The complications are similar to any PCI and include vessel dissection, perforation, embolism, and coronary spasm. Other complications of a diagnostic catheterization include vascular complications, contrast induced nephropathy, stroke, myocardial infarction, arrhythmias and death.
Large randomized controlled trials are now available, which has studied the primary endpoint of all-cause mortality, myocardial infarction (MI), or revascularization in 12 to 24 months in patients treated with iFR/FFR guided PCI. The DEFER trial enrolled 325 patients and showed that patients with FFR values greater than 0.75 did not benefit from percutaneous coronary intervention (PCI); however, patients with FFR less than 0.75 had symptomatic improvement. The FAME trial randomized 1005 patients to either FFR guided PCI or PCI by angiography alone. The primary endpoint of death, MI, or repeat revascularization at 12 months was lower in the FFR guided group and was sustained at 24 months. Similarly, the FAME-2 trial enrolled 1220 patients with a FFR value of ≤0.80 who were randomized to either PCI and optimal medical therapy (OMT) versus OMT alone. The trial was prematurely terminated due to an increased incidence of urgent revascularization in the OMT only group.

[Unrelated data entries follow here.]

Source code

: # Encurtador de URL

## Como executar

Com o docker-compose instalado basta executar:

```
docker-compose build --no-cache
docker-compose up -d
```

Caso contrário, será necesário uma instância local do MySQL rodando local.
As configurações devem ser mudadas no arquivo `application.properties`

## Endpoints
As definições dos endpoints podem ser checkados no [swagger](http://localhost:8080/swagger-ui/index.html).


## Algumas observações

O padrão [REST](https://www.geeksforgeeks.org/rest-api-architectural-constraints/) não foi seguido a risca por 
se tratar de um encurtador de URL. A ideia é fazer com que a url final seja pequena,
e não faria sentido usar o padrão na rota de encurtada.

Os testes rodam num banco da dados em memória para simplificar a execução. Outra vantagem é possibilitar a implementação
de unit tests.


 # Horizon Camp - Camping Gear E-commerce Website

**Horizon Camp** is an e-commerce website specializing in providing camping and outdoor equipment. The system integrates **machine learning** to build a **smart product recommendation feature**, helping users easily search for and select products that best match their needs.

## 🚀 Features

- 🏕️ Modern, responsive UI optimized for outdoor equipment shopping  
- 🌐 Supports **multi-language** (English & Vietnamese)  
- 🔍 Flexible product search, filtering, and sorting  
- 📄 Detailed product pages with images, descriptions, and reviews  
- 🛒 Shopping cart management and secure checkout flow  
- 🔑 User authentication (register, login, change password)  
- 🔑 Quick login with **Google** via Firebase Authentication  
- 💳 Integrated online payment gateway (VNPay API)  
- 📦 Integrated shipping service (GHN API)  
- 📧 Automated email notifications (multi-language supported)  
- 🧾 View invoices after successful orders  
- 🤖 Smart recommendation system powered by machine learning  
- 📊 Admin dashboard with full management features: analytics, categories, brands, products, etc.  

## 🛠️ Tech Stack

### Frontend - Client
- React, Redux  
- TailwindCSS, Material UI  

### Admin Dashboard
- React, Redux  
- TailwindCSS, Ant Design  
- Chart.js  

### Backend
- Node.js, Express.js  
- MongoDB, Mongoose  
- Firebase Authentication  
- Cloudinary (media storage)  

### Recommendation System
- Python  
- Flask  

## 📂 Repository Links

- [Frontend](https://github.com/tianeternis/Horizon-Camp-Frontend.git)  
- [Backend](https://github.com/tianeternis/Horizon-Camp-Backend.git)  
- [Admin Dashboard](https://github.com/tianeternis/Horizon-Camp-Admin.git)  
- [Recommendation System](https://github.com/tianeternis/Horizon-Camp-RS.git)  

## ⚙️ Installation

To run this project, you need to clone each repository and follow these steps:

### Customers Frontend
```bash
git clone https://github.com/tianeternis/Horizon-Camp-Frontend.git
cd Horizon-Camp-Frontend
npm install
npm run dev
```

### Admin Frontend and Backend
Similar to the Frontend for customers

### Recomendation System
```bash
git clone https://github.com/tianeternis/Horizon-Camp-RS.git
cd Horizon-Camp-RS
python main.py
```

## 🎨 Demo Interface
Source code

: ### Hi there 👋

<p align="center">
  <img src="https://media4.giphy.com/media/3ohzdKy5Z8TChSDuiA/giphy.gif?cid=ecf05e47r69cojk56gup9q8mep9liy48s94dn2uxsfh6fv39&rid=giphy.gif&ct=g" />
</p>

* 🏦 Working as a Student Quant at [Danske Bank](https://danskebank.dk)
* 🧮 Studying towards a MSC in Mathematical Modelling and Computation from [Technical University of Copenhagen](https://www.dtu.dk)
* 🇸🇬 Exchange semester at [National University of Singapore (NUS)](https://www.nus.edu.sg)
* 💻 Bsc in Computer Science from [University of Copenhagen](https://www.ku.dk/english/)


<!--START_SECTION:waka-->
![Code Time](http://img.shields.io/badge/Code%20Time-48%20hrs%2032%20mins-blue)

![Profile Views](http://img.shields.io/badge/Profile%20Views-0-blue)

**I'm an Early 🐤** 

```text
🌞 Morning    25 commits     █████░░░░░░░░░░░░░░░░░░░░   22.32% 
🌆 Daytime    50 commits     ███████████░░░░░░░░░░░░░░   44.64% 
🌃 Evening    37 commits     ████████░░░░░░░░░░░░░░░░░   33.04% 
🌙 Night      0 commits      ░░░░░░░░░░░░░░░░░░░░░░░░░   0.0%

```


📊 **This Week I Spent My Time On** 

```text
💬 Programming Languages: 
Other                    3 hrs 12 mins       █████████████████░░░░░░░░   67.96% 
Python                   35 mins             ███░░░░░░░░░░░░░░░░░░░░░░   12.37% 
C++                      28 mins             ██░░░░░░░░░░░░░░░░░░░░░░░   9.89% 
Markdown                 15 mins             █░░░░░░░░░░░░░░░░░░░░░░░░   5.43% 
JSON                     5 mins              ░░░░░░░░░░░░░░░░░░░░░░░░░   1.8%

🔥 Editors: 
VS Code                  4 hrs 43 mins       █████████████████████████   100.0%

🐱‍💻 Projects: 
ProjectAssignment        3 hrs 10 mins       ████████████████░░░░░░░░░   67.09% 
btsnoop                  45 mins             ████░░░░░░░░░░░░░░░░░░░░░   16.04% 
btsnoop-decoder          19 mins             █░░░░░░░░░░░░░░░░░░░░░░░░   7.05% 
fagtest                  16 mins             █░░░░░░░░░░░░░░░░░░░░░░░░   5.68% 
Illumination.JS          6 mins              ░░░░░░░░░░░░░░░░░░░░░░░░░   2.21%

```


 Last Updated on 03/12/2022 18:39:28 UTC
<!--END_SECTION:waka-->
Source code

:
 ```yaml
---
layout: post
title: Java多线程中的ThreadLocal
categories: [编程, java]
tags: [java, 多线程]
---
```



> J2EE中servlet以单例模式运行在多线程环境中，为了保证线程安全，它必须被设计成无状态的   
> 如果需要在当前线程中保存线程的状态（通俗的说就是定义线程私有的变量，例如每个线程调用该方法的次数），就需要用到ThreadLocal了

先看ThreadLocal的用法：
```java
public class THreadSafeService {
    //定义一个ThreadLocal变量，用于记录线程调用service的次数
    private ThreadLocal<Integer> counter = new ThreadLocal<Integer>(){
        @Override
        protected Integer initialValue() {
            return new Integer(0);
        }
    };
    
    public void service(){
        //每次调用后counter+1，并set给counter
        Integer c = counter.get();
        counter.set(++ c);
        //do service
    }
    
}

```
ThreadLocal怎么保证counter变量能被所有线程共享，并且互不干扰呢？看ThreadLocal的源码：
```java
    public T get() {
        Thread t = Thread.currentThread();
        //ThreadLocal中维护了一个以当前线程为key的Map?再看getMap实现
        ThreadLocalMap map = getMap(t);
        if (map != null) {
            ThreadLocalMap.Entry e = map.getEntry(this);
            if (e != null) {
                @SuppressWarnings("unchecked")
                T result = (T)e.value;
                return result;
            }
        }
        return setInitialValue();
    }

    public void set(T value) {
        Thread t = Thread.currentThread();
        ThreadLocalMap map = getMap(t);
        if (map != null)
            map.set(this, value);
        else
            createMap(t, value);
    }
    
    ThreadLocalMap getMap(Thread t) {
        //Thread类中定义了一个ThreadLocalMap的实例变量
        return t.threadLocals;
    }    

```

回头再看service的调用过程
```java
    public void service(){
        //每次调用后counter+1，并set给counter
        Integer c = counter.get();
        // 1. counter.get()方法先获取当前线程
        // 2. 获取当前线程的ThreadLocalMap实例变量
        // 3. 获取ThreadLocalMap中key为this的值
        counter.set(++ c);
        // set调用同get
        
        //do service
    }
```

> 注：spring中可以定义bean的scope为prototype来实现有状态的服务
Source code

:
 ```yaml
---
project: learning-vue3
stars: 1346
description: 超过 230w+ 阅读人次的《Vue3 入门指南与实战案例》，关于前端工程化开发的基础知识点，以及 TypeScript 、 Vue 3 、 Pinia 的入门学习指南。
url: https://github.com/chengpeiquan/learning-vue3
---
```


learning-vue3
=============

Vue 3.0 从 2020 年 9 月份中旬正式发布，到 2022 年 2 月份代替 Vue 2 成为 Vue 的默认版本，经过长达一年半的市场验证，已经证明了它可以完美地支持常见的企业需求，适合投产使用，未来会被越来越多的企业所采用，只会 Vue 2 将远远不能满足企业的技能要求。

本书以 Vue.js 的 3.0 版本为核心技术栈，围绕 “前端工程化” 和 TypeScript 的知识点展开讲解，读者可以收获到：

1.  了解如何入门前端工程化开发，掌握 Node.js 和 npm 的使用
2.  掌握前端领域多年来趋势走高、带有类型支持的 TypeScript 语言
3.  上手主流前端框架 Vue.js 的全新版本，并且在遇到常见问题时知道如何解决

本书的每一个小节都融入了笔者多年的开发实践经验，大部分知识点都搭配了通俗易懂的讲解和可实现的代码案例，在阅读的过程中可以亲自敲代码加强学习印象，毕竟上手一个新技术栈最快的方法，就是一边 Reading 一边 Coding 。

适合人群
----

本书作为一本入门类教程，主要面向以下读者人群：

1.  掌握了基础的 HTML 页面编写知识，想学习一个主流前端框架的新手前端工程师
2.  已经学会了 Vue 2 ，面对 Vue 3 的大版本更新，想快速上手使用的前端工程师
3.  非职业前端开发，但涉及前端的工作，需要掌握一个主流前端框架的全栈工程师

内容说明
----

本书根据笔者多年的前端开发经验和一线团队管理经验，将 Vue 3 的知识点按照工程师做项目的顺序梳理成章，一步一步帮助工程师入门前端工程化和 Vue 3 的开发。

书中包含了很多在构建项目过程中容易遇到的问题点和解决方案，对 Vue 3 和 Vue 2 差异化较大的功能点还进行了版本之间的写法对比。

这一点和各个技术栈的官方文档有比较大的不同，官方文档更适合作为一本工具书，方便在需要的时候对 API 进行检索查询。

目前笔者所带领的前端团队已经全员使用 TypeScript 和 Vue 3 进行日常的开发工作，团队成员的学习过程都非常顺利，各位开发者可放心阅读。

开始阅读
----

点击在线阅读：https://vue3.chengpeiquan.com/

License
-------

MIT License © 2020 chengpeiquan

The DEFINE-FLAIR and IFR SWEDEHEART trials showed the noninferiority of iFR compared to FFR with the primary outcome of major adverse cardiovascular events at 1 year. A pooled patient-level meta-analysis of these 2 trials revealed that iFR based deferral of revascularization was greater than FFR with similar outcomes in both groups.
After identification of an intermediate severity lesion during angiography, coronary artery pressure measurement with FFR or iFR should be done to determine the use of further intervention, which has shown to improve clinical outcomes.
Coronary artery pressure measurement is an invasive procedure performed in the cath lab with an interprofessional team approach. While an intervnetional cardiologist perform the procedure with a tech or fellow, the nursing staff assists with continuous monitoring of patients clinical status, delivering medications and handing all equipment.
The interprofessional team of nurses, radiation technologists, fellow, and the interventional cardiologist closely monitors vital signs, technical aspects, sterility of the procedure along with the safety of the staff and patient from radiation exposure.